** EXERCISE DETAILS **
For this exercise, restate word for word only the lines from the first line of the data to the line containing "MPC (Multiparty Computation)".

** RECORDS PROVIDED **
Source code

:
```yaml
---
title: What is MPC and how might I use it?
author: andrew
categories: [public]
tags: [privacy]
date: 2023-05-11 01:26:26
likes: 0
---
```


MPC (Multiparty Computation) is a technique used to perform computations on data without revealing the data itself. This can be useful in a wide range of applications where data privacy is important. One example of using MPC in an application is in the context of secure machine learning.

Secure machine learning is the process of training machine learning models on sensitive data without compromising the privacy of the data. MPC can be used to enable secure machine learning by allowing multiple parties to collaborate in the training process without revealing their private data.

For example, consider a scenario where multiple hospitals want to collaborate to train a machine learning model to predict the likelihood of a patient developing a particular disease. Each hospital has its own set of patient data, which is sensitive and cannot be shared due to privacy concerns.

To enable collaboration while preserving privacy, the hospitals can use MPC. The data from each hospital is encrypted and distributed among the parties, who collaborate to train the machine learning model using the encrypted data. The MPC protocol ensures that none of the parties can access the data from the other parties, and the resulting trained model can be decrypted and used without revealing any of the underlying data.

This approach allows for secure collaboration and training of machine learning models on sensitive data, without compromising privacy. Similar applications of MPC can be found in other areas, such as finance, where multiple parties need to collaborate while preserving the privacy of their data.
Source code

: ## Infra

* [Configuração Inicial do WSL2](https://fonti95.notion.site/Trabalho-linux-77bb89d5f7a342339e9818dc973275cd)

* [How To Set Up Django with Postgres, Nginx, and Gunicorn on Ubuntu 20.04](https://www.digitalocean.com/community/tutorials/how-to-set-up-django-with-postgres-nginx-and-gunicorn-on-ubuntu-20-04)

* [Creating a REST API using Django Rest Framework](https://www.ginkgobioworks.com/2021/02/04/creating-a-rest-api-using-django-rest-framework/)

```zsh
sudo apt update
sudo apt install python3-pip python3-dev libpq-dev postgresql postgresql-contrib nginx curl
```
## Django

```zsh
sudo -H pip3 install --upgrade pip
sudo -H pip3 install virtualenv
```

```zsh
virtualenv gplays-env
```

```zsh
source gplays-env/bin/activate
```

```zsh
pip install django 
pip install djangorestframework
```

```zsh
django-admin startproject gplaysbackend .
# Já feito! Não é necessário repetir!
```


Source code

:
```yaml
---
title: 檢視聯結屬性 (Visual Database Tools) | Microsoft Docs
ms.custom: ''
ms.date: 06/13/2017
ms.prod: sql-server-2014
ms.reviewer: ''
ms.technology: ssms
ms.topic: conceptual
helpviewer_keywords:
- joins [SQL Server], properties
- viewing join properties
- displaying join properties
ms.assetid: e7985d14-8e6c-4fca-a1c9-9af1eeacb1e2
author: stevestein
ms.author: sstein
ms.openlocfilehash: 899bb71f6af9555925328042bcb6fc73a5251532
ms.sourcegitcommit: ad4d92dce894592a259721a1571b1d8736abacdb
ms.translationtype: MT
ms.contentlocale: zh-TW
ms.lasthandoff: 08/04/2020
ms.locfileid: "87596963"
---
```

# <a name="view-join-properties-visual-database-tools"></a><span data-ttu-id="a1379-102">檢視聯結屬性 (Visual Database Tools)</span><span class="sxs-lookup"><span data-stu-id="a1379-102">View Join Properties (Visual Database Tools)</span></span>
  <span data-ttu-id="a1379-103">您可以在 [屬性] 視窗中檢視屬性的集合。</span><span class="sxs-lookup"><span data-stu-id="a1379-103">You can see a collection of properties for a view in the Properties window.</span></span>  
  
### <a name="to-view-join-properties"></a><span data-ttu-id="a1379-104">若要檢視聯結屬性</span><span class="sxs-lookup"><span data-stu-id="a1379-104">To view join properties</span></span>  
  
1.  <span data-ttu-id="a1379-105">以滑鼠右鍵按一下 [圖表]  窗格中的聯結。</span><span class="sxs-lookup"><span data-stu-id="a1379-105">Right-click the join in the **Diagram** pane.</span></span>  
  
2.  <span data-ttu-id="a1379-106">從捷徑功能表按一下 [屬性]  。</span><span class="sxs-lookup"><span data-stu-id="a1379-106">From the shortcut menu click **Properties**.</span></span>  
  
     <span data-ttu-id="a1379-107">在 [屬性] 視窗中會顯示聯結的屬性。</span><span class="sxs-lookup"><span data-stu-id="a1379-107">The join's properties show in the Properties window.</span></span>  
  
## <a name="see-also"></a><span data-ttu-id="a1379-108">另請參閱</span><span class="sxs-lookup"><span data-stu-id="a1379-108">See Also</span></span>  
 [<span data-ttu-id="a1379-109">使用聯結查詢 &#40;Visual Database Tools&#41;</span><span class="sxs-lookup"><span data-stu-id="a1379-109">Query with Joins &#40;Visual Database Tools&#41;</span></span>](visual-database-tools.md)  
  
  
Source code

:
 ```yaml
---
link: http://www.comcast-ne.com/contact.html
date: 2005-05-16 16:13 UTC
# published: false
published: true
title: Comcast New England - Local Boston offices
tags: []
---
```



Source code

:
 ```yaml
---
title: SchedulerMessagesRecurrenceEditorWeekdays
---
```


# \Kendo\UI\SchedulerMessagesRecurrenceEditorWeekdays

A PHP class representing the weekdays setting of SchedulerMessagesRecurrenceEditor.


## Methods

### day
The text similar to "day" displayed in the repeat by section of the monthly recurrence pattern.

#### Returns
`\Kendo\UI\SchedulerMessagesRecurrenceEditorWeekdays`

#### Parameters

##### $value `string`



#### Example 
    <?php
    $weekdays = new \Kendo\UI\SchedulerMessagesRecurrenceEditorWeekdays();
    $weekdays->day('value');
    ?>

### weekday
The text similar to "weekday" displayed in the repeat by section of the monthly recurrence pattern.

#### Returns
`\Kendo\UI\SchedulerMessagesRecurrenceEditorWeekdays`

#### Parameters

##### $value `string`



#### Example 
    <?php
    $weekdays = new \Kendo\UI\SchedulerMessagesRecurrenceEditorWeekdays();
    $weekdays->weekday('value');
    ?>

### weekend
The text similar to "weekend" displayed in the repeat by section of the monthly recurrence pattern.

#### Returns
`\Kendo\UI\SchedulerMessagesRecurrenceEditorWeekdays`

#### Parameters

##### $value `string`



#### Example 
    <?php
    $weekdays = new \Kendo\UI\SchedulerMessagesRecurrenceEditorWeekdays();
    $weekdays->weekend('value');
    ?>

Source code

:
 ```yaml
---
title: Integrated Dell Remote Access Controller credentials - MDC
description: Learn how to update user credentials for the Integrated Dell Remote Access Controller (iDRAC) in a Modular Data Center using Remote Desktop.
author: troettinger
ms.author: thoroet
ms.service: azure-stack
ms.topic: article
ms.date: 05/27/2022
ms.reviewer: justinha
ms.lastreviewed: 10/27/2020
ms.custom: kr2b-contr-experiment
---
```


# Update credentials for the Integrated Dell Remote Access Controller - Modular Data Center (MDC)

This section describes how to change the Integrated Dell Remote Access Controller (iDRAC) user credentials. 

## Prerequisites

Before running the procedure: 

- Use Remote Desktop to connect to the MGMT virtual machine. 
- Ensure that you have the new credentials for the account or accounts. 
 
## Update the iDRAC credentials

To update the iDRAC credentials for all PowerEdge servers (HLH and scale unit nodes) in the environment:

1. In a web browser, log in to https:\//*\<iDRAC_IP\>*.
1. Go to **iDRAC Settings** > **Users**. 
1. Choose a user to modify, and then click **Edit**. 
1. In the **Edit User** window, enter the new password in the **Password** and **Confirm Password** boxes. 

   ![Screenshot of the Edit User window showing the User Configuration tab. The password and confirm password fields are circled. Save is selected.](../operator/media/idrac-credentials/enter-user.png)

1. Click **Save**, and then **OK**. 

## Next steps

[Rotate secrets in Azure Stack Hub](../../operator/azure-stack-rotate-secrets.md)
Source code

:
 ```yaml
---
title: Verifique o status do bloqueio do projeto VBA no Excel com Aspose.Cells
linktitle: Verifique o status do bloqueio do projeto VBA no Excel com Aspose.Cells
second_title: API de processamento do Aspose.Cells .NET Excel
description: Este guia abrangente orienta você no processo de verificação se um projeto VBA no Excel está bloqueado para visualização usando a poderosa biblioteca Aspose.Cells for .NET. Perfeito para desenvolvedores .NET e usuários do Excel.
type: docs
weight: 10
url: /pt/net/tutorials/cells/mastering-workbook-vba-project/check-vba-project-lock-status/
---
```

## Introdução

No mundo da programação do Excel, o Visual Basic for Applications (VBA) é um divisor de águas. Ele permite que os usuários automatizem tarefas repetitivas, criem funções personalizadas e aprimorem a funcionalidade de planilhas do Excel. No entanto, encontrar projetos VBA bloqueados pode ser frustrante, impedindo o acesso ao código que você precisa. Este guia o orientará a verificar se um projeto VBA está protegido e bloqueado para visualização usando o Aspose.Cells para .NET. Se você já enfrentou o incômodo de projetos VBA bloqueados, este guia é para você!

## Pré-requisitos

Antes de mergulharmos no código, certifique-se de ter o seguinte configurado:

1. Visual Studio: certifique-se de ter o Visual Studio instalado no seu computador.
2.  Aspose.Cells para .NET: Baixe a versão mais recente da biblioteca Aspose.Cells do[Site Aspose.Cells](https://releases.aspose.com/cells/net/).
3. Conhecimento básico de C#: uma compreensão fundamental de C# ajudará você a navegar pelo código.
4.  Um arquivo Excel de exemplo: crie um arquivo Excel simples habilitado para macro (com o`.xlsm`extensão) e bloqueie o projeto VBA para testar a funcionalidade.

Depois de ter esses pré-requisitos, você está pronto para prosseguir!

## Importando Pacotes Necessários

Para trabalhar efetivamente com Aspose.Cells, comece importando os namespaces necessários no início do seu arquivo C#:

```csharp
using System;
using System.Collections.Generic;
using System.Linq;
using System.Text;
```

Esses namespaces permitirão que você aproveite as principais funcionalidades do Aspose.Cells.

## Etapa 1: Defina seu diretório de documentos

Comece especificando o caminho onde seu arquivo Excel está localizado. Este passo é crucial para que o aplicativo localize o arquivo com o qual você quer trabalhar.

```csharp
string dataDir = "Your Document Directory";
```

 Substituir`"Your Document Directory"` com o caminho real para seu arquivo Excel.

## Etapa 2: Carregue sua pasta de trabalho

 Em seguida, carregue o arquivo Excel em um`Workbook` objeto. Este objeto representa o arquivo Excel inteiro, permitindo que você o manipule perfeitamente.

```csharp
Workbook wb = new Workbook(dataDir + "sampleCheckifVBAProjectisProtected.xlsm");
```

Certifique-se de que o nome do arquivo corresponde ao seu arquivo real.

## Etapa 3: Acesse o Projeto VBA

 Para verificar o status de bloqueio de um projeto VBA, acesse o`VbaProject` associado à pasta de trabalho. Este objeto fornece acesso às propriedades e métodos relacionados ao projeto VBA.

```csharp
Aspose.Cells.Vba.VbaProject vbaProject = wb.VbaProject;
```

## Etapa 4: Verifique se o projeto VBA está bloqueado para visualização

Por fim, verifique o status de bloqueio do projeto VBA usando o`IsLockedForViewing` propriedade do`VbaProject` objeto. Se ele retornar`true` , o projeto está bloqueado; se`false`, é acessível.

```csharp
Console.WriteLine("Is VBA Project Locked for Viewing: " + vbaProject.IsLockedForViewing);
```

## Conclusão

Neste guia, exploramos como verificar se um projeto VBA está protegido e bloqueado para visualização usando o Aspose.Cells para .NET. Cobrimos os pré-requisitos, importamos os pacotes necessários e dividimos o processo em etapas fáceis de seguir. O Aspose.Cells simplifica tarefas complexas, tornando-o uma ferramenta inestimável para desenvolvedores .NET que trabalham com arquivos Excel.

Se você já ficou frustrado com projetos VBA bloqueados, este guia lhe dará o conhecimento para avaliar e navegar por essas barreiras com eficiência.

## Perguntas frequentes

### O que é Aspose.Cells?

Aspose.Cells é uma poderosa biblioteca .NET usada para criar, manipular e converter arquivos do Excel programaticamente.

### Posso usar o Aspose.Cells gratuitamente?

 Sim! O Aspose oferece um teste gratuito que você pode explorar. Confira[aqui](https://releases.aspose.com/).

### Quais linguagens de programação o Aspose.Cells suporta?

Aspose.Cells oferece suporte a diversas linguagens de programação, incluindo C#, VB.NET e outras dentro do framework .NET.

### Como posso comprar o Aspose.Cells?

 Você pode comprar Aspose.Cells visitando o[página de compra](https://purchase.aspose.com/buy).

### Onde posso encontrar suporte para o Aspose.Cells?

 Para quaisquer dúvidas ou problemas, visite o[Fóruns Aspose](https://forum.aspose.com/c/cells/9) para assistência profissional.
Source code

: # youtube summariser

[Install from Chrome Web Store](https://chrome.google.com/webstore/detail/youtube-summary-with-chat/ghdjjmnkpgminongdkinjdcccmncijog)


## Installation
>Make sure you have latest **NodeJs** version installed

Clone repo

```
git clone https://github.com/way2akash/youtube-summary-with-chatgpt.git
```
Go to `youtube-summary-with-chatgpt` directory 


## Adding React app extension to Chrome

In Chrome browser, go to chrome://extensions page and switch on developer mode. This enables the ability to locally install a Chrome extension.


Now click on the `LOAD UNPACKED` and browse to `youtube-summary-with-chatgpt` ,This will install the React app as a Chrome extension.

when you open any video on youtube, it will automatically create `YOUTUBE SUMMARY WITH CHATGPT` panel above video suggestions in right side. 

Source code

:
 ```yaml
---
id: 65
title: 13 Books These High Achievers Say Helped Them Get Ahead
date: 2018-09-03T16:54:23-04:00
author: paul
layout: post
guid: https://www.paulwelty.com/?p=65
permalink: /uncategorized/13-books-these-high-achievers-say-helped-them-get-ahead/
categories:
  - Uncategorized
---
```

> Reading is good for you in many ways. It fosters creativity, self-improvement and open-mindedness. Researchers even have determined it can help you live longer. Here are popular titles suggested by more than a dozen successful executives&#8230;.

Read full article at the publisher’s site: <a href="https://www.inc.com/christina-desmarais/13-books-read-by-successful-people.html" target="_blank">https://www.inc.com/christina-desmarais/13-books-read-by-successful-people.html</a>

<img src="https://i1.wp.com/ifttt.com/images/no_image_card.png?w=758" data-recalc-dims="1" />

** WRITTEN SOLUTION **
Source code

:
```yaml
---
title: What is MPC and how might I use it?
author: andrew
categories: [public]
tags: [privacy]
date: 2023-05-11 01:26:26
likes: 0
---
```


MPC (Multiparty Computation) is a technique used to perform computations on data without revealing the data itself. This can be useful in a wide range of applications where data privacy is important. One example of using MPC in an application is in the context of secure machine learning.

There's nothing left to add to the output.